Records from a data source
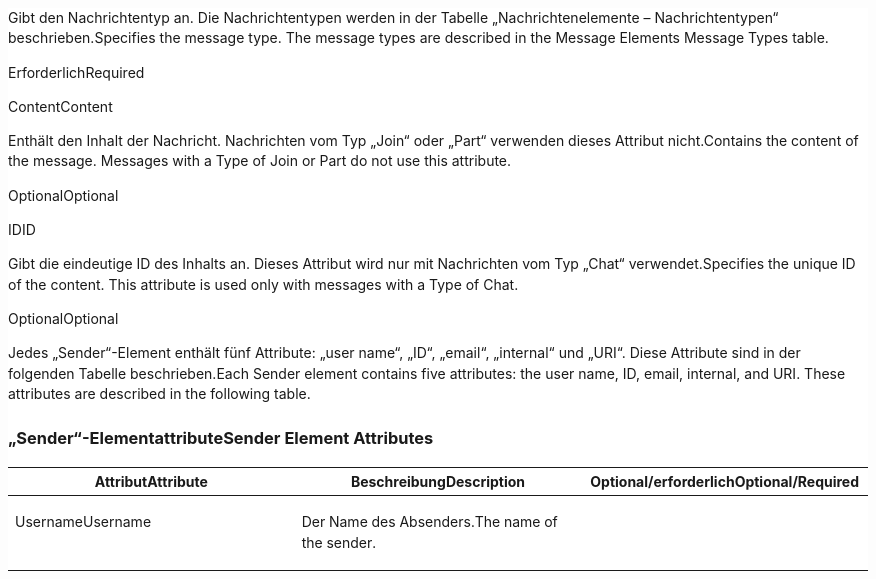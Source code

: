 <td><p><span data-ttu-id="8f17c-p104">Gibt den Nachrichtentyp an. Die Nachrichtentypen werden in der Tabelle „Nachrichtenelemente – Nachrichtentypen“ beschrieben.</span><span class="sxs-lookup"><span data-stu-id="8f17c-p104">Specifies the message type. The message types are described in the Message Elements Message Types table.</span></span></p></td>
<td><p><span data-ttu-id="8f17c-131">Erforderlich</span><span class="sxs-lookup"><span data-stu-id="8f17c-131">Required</span></span></p></td>
</tr>
<tr class="even">
<td><p><span data-ttu-id="8f17c-132">Content</span><span class="sxs-lookup"><span data-stu-id="8f17c-132">Content</span></span></p></td>
<td><p><span data-ttu-id="8f17c-p105">Enthält den Inhalt der Nachricht. Nachrichten vom Typ „Join“ oder „Part“ verwenden dieses Attribut nicht.</span><span class="sxs-lookup"><span data-stu-id="8f17c-p105">Contains the content of the message. Messages with a Type of Join or Part do not use this attribute.</span></span></p></td>
<td><p><span data-ttu-id="8f17c-135">Optional</span><span class="sxs-lookup"><span data-stu-id="8f17c-135">Optional</span></span></p></td>
</tr>
<tr class="odd">
<td><p><span data-ttu-id="8f17c-136">ID</span><span class="sxs-lookup"><span data-stu-id="8f17c-136">ID</span></span></p></td>
<td><p><span data-ttu-id="8f17c-p106">Gibt die eindeutige ID des Inhalts an. Dieses Attribut wird nur mit Nachrichten vom Typ „Chat“ verwendet.</span><span class="sxs-lookup"><span data-stu-id="8f17c-p106">Specifies the unique ID of the content. This attribute is used only with messages with a Type of Chat.</span></span></p></td>
<td><p><span data-ttu-id="8f17c-139">Optional</span><span class="sxs-lookup"><span data-stu-id="8f17c-139">Optional</span></span></p></td>
</tr>
</tbody>
</table>


<span data-ttu-id="8f17c-p107">Jedes „Sender“-Element enthält fünf Attribute: „user name“, „ID“, „email“, „internal“ und „URI“. Diese Attribute sind in der folgenden Tabelle beschrieben.</span><span class="sxs-lookup"><span data-stu-id="8f17c-p107">Each Sender element contains five attributes: the user name, ID, email, internal, and URI. These attributes are described in the following table.</span></span>

### <a name="sender-element-attributes"></a><span data-ttu-id="8f17c-142">„Sender“-Elementattribute</span><span class="sxs-lookup"><span data-stu-id="8f17c-142">Sender Element Attributes</span></span>

<table>
<colgroup>
<col style="width: 33%" />
<col style="width: 33%" />
<col style="width: 33%" />
</colgroup>
<thead>
<tr class="header">
<th><span data-ttu-id="8f17c-143">Attribut</span><span class="sxs-lookup"><span data-stu-id="8f17c-143">Attribute</span></span></th>
<th><span data-ttu-id="8f17c-144">Beschreibung</span><span class="sxs-lookup"><span data-stu-id="8f17c-144">Description</span></span></th>
<th><span data-ttu-id="8f17c-145">Optional/erforderlich</span><span class="sxs-lookup"><span data-stu-id="8f17c-145">Optional/Required</span></span></th>
</tr>
</thead>
<tbody>
<tr class="odd">
<td><p><span data-ttu-id="8f17c-146">Username</span><span class="sxs-lookup"><span data-stu-id="8f17c-146">Username</span></span></p></td>
<td><p><span data-ttu-id="8f17c-147">Der Name des Absenders.</span><span class="sxs-lookup"><span data-stu-id="8f17c-147">The name of the sender.</span></span></p></td>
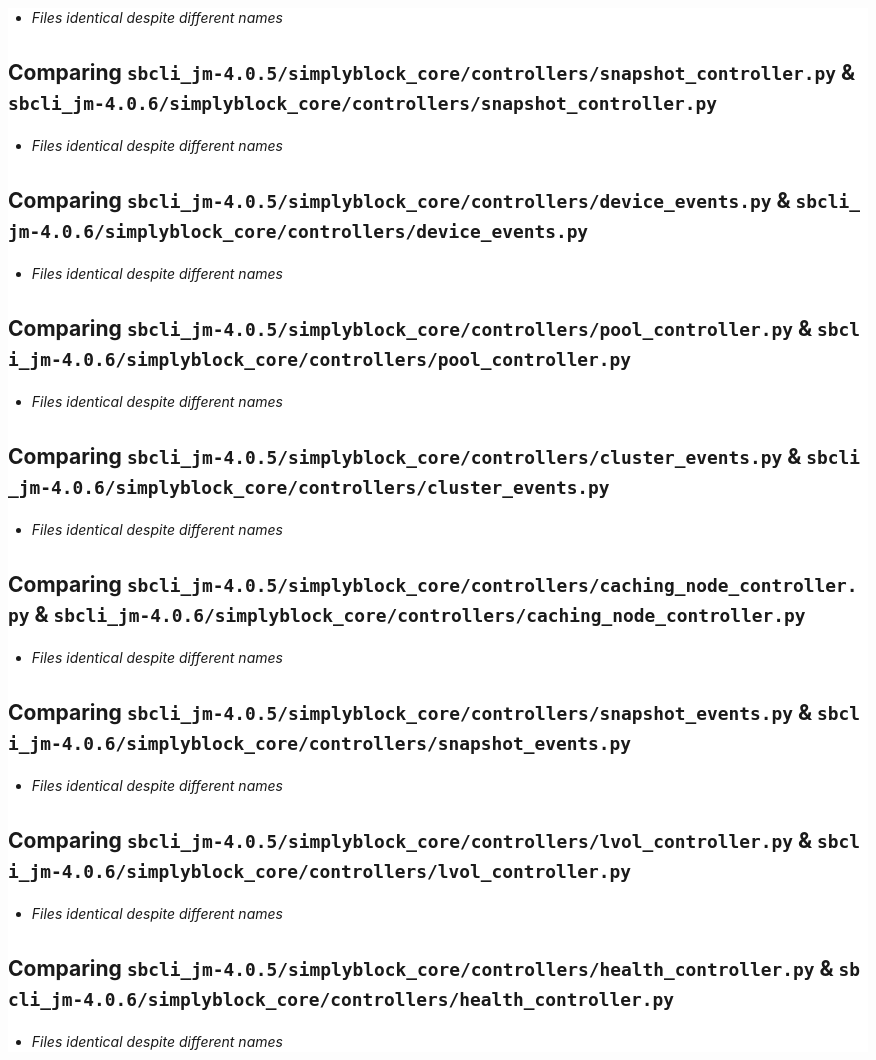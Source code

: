  * *Files identical despite different names*

## Comparing `sbcli_jm-4.0.5/simplyblock_core/controllers/snapshot_controller.py` & `sbcli_jm-4.0.6/simplyblock_core/controllers/snapshot_controller.py`

 * *Files identical despite different names*

## Comparing `sbcli_jm-4.0.5/simplyblock_core/controllers/device_events.py` & `sbcli_jm-4.0.6/simplyblock_core/controllers/device_events.py`

 * *Files identical despite different names*

## Comparing `sbcli_jm-4.0.5/simplyblock_core/controllers/pool_controller.py` & `sbcli_jm-4.0.6/simplyblock_core/controllers/pool_controller.py`

 * *Files identical despite different names*

## Comparing `sbcli_jm-4.0.5/simplyblock_core/controllers/cluster_events.py` & `sbcli_jm-4.0.6/simplyblock_core/controllers/cluster_events.py`

 * *Files identical despite different names*

## Comparing `sbcli_jm-4.0.5/simplyblock_core/controllers/caching_node_controller.py` & `sbcli_jm-4.0.6/simplyblock_core/controllers/caching_node_controller.py`

 * *Files identical despite different names*

## Comparing `sbcli_jm-4.0.5/simplyblock_core/controllers/snapshot_events.py` & `sbcli_jm-4.0.6/simplyblock_core/controllers/snapshot_events.py`

 * *Files identical despite different names*

## Comparing `sbcli_jm-4.0.5/simplyblock_core/controllers/lvol_controller.py` & `sbcli_jm-4.0.6/simplyblock_core/controllers/lvol_controller.py`

 * *Files identical despite different names*

## Comparing `sbcli_jm-4.0.5/simplyblock_core/controllers/health_controller.py` & `sbcli_jm-4.0.6/simplyblock_core/controllers/health_controller.py`

 * *Files identical despite different names*
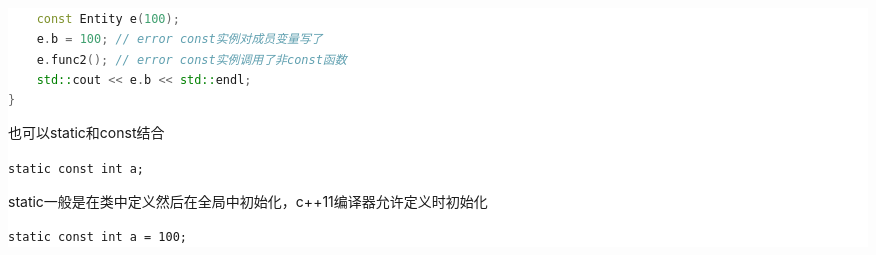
 ```cpp
    const Entity e(100);
    e.b = 100; // error const实例对成员变量写了
    e.func2(); // error const实例调用了非const函数
    std::cout << e.b << std::endl;
}
```

也可以static和const结合

`static const int a;`

static一般是在类中定义然后在全局中初始化，c++11编译器允许定义时初始化

`static const int a = 100;`


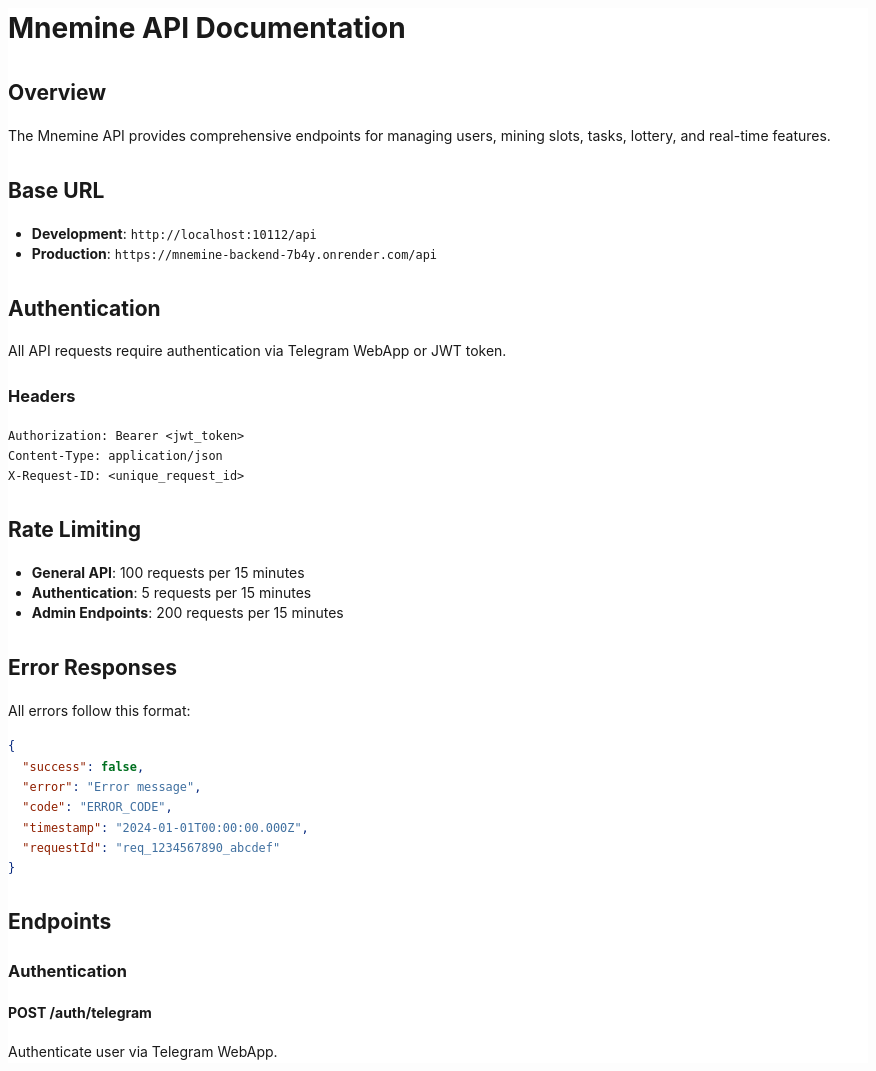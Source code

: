 ﻿# Mnemine API Documentation

## Overview

The Mnemine API provides comprehensive endpoints for managing users, mining slots, tasks, lottery, and real-time features.

## Base URL

- **Development**: `http://localhost:10112/api`
- **Production**: `https://mnemine-backend-7b4y.onrender.com/api`

## Authentication

All API requests require authentication via Telegram WebApp or JWT token.

### Headers

```http
Authorization: Bearer <jwt_token>
Content-Type: application/json
X-Request-ID: <unique_request_id>
```

## Rate Limiting

- **General API**: 100 requests per 15 minutes
- **Authentication**: 5 requests per 15 minutes
- **Admin Endpoints**: 200 requests per 15 minutes

## Error Responses

All errors follow this format:

```json
{
  "success": false,
  "error": "Error message",
  "code": "ERROR_CODE",
  "timestamp": "2024-01-01T00:00:00.000Z",
  "requestId": "req_1234567890_abcdef"
}
```

## Endpoints

### Authentication

#### POST /auth/telegram

Authenticate user via Telegram WebApp.
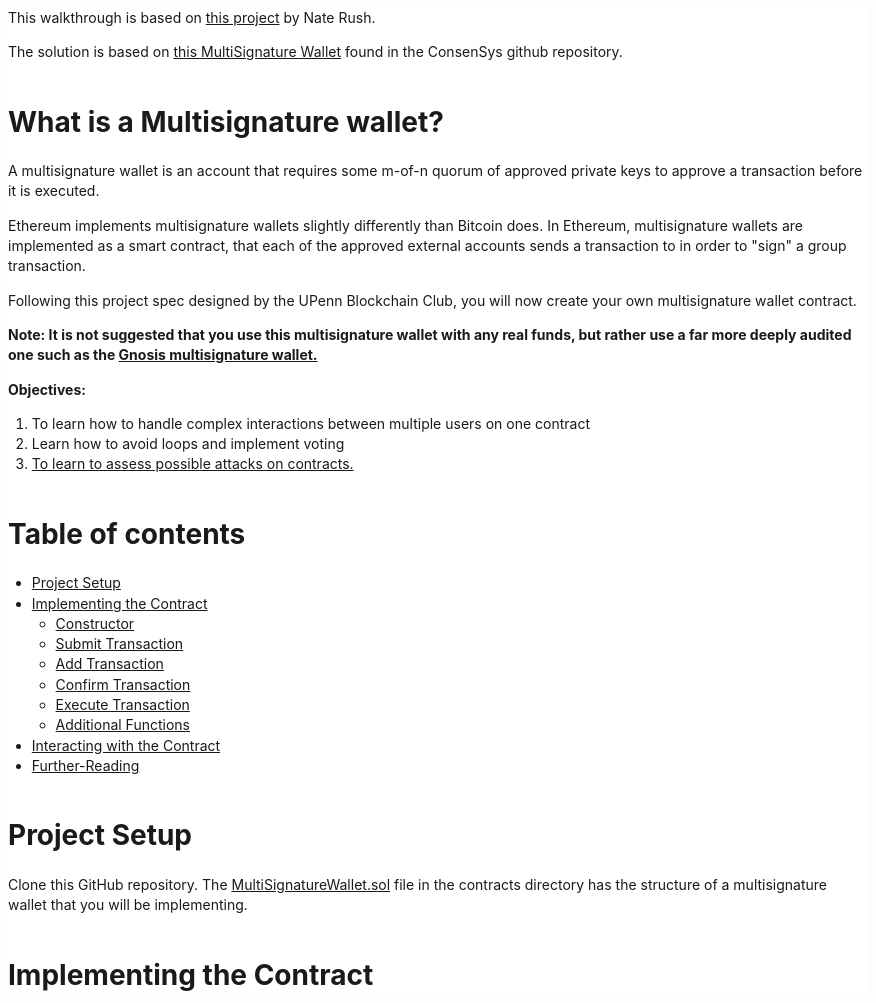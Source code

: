 ﻿This walkthrough is based on [this project](./Multisig_wallet_info.md) by Nate Rush.


The solution is based on [this MultiSignature Wallet](https://github.com/ConsenSys/MultiSigWallet) found in the ConsenSys github repository.


# What is a Multisignature wallet? 


A multisignature wallet is an account that requires some m-of-n quorum of approved private keys to approve a transaction before it is executed. 


Ethereum implements multisignature wallets slightly differently than Bitcoin does. In Ethereum, multisignature wallets are implemented as a smart contract, that each of the approved external accounts sends a transaction to in order to "sign" a group transaction. 


Following this project spec designed by the UPenn Blockchain Club, you will now create your own multisignature wallet contract. 


**Note: It is not suggested that you use this multisignature wallet with any real funds, but rather use a far more deeply audited one such as the [Gnosis multisignature wallet.](https://wallet.gnosis.pm/)**


**Objectives:**
1. To learn how to handle complex interactions between multiple users on one contract
2. Learn how to avoid loops and implement voting
3. [To learn to assess possible attacks on contracts.](https://github.com/ConsenSys/smart-contract-best-practices)

Table of contents
=================

   * [Project Setup](#project-setup)
   * [Implementing the Contract](#implementing-the-contract)
      * [Constructor](#constructor)
      * [Submit Transaction](#submit-transaction)
      * [Add Transaction](#add-transaction)
      * [Confirm Transaction](#confirm-transaction)
      * [Execute Transaction](#execute-transaction)
      * [Additional Functions](#additional-functions)
   * [Interacting with the Contract](#interacting-with-the-contract)
   * [Further-Reading](#further-reading)


Project Setup
============

Clone this GitHub repository. The [MultiSignatureWallet.sol](./contracts/MultiSignatureWallet.sol) file in the contracts directory has the structure of a multisignature wallet that you will be implementing.


Implementing the Contract
============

* HOW TO COMPLETE THIS TASK:
Wherever the string "smart" occurs in the entries, copy that whole line.

* RESULT OF THE EXERCISE:
Ethereum implements multisignature wallets slightly differently than Bitcoin does. In Ethereum, multisignature wallets are implemented as a smart contract, that each of the approved external accounts sends a transaction to in order to "sign" a group transaction. 
3. [To learn to assess possible attacks on contracts.](https://github.com/ConsenSys/smart-contract-best-practices)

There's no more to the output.